ASSIGNMENT.
Make an exact copy of all the data.

Recorded data:
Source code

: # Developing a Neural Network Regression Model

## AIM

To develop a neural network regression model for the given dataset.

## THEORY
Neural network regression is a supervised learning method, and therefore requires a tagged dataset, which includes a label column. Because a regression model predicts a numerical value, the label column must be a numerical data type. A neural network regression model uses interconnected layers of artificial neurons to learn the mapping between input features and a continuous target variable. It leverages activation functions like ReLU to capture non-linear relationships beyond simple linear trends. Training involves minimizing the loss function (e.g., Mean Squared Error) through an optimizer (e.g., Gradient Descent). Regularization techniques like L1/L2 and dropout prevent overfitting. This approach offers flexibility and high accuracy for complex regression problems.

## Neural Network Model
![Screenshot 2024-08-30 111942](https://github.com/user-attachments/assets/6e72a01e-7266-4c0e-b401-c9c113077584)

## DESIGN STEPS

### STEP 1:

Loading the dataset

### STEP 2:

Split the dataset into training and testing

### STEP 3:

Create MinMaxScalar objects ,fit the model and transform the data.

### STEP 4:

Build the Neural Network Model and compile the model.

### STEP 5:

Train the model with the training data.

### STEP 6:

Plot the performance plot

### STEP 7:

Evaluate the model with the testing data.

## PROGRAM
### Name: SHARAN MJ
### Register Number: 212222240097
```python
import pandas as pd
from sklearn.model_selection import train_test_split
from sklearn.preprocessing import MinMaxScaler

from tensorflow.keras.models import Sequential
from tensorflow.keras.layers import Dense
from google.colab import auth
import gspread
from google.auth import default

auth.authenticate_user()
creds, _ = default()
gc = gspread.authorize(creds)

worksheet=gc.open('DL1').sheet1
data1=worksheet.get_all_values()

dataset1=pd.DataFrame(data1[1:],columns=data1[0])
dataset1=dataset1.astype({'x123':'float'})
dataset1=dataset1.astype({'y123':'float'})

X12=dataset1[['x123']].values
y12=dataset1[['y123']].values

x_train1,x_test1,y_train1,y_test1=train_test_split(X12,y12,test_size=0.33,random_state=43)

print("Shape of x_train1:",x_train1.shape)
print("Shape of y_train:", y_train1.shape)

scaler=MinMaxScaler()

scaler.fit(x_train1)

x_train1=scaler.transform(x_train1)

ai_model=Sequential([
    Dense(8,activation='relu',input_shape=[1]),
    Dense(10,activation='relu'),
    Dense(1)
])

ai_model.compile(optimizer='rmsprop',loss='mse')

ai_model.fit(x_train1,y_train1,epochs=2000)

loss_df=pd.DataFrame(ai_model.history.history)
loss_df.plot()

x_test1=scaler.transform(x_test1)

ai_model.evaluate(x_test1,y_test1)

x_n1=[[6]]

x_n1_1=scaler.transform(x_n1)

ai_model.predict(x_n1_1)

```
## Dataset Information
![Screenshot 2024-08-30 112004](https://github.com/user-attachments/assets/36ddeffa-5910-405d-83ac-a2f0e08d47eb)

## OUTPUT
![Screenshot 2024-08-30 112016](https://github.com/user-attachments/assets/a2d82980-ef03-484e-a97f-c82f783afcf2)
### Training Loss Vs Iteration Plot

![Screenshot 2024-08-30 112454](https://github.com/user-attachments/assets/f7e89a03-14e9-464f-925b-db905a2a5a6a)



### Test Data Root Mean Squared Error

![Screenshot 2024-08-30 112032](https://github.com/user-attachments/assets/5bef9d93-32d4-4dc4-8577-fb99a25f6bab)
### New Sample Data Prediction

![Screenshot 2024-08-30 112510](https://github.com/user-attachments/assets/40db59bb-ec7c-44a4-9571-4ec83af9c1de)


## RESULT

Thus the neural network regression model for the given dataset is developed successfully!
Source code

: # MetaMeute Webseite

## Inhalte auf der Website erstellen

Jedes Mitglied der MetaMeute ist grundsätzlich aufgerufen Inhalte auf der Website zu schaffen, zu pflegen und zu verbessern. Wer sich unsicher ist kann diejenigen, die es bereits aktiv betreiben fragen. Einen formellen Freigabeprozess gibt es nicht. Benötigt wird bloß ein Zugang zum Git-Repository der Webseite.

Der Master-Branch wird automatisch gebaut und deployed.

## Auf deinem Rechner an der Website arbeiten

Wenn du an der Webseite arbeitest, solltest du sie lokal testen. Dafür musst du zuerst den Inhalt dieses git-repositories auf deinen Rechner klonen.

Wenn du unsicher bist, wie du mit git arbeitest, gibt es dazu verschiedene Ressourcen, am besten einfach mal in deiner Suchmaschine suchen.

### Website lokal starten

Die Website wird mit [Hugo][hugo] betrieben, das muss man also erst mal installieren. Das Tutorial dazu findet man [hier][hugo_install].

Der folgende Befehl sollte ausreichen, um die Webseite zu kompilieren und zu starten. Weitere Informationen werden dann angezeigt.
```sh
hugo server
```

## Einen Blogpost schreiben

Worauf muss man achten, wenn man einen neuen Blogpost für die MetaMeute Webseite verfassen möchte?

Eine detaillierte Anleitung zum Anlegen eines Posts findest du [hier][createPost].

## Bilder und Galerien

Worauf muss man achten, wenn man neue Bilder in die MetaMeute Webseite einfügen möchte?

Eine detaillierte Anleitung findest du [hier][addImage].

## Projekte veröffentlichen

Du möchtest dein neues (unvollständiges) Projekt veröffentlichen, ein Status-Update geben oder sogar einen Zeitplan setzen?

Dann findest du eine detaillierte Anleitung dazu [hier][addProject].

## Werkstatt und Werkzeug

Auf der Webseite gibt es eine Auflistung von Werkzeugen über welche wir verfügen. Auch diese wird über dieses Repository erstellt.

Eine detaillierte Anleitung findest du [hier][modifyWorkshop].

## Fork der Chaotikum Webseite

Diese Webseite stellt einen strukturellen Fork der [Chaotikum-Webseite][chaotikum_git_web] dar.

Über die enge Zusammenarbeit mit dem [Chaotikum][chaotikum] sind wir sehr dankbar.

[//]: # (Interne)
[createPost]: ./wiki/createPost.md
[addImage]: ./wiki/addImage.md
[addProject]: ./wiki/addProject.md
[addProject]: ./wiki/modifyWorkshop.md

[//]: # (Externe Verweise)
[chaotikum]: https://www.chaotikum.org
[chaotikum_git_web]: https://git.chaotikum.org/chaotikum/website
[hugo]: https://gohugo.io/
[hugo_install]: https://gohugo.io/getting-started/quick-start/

WRITTEN RESPONSE.
Source code

: # Developing a Neural Network Regression Model

## AIM

To develop a neural network regression model for the given dataset.

## THEORY
Neural network regression is a supervised learning method, and therefore requires a tagged dataset, which includes a label column. Because a regression model predicts a numerical value, the label column must be a numerical data type. A neural network regression model uses interconnected layers of artificial neurons to learn the mapping between input features and a continuous target variable. It leverages activation functions like ReLU to capture non-linear relationships beyond simple linear trends. Training involves minimizing the loss function (e.g., Mean Squared Error) through an optimizer (e.g., Gradient Descent). Regularization techniques like L1/L2 and dropout prevent overfitting. This approach offers flexibility and high accuracy for complex regression problems.

## Neural Network Model
![Screenshot 2024-08-30 111942](https://github.com/user-attachments/assets/6e72a01e-7266-4c0e-b401-c9c113077584)

## DESIGN STEPS

### STEP 1:

Loading the dataset

### STEP 2:

Split the dataset into training and testing

### STEP 3:

Create MinMaxScalar objects ,fit the model and transform the data.

### STEP 4:

Build the Neural Network Model and compile the model.

### STEP 5:

Train the model with the training data.

### STEP 6:

Plot the performance plot

### STEP 7:

Evaluate the model with the testing data.

## PROGRAM
### Name: SHARAN MJ
### Register Number: 212222240097
```python
import pandas as pd
from sklearn.model_selection import train_test_split
from sklearn.preprocessing import MinMaxScaler

from tensorflow.keras.models import Sequential
from tensorflow.keras.layers import Dense
from google.colab import auth
import gspread
from google.auth import default

auth.authenticate_user()
creds, _ = default()
gc = gspread.authorize(creds)

worksheet=gc.open('DL1').sheet1
data1=worksheet.get_all_values()

dataset1=pd.DataFrame(data1[1:],columns=data1[0])
dataset1=dataset1.astype({'x123':'float'})
dataset1=dataset1.astype({'y123':'float'})

X12=dataset1[['x123']].values
y12=dataset1[['y123']].values

x_train1,x_test1,y_train1,y_test1=train_test_split(X12,y12,test_size=0.33,random_state=43)

print("Shape of x_train1:",x_train1.shape)
print("Shape of y_train:", y_train1.shape)

scaler=MinMaxScaler()

scaler.fit(x_train1)

x_train1=scaler.transform(x_train1)

ai_model=Sequential([
    Dense(8,activation='relu',input_shape=[1]),
    Dense(10,activation='relu'),
    Dense(1)
])

ai_model.compile(optimizer='rmsprop',loss='mse')

ai_model.fit(x_train1,y_train1,epochs=2000)

loss_df=pd.DataFrame(ai_model.history.history)
loss_df.plot()

x_test1=scaler.transform(x_test1)

ai_model.evaluate(x_test1,y_test1)

x_n1=[[6]]

x_n1_1=scaler.transform(x_n1)

ai_model.predict(x_n1_1)

```
## Dataset Information
![Screenshot 2024-08-30 112004](https://github.com/user-attachments/assets/36ddeffa-5910-405d-83ac-a2f0e08d47eb)

## OUTPUT
![Screenshot 2024-08-30 112016](https://github.com/user-attachments/assets/a2d82980-ef03-484e-a97f-c82f783afcf2)
### Training Loss Vs Iteration Plot

![Screenshot 2024-08-30 112454](https://github.com/user-attachments/assets/f7e89a03-14e9-464f-925b-db905a2a5a6a)



### Test Data Root Mean Squared Error

![Screenshot 2024-08-30 112032](https://github.com/user-attachments/assets/5bef9d93-32d4-4dc4-8577-fb99a25f6bab)
### New Sample Data Prediction

![Screenshot 2024-08-30 112510](https://github.com/user-attachments/assets/40db59bb-ec7c-44a4-9571-4ec83af9c1de)


## RESULT

Thus the neural network regression model for the given dataset is developed successfully!
Source code

: # MetaMeute Webseite

## Inhalte auf der Website erstellen

Jedes Mitglied der MetaMeute ist grundsätzlich aufgerufen Inhalte auf der Website zu schaffen, zu pflegen und zu verbessern. Wer sich unsicher ist kann diejenigen, die es bereits aktiv betreiben fragen. Einen formellen Freigabeprozess gibt es nicht. Benötigt wird bloß ein Zugang zum Git-Repository der Webseite.

Der Master-Branch wird automatisch gebaut und deployed.

## Auf deinem Rechner an der Website arbeiten

Wenn du an der Webseite arbeitest, solltest du sie lokal testen. Dafür musst du zuerst den Inhalt dieses git-repositories auf deinen Rechner klonen.

Wenn du unsicher bist, wie du mit git arbeitest, gibt es dazu verschiedene Ressourcen, am besten einfach mal in deiner Suchmaschine suchen.

### Website lokal starten

Die Website wird mit [Hugo][hugo] betrieben, das muss man also erst mal installieren. Das Tutorial dazu findet man [hier][hugo_install].

Der folgende Befehl sollte ausreichen, um die Webseite zu kompilieren und zu starten. Weitere Informationen werden dann angezeigt.
```sh
hugo server
```

## Einen Blogpost schreiben

Worauf muss man achten, wenn man einen neuen Blogpost für die MetaMeute Webseite verfassen möchte?

Eine detaillierte Anleitung zum Anlegen eines Posts findest du [hier][createPost].

## Bilder und Galerien

Worauf muss man achten, wenn man neue Bilder in die MetaMeute Webseite einfügen möchte?

Eine detaillierte Anleitung findest du [hier][addImage].

## Projekte veröffentlichen

Du möchtest dein neues (unvollständiges) Projekt veröffentlichen, ein Status-Update geben oder sogar einen Zeitplan setzen?

Dann findest du eine detaillierte Anleitung dazu [hier][addProject].

## Werkstatt und Werkzeug

Auf der Webseite gibt es eine Auflistung von Werkzeugen über welche wir verfügen. Auch diese wird über dieses Repository erstellt.

Eine detaillierte Anleitung findest du [hier][modifyWorkshop].

## Fork der Chaotikum Webseite

Diese Webseite stellt einen strukturellen Fork der [Chaotikum-Webseite][chaotikum_git_web] dar.

Über die enge Zusammenarbeit mit dem [Chaotikum][chaotikum] sind wir sehr dankbar.

[//]: # (Interne)
[createPost]: ./wiki/createPost.md
[addImage]: ./wiki/addImage.md
[addProject]: ./wiki/addProject.md
[addProject]: ./wiki/modifyWorkshop.md

[//]: # (Externe Verweise)
[chaotikum]: https://www.chaotikum.org
[chaotikum_git_web]: https://git.chaotikum.org/chaotikum/website
[hugo]: https://gohugo.io/
[hugo_install]: https://gohugo.io/getting-started/quick-start/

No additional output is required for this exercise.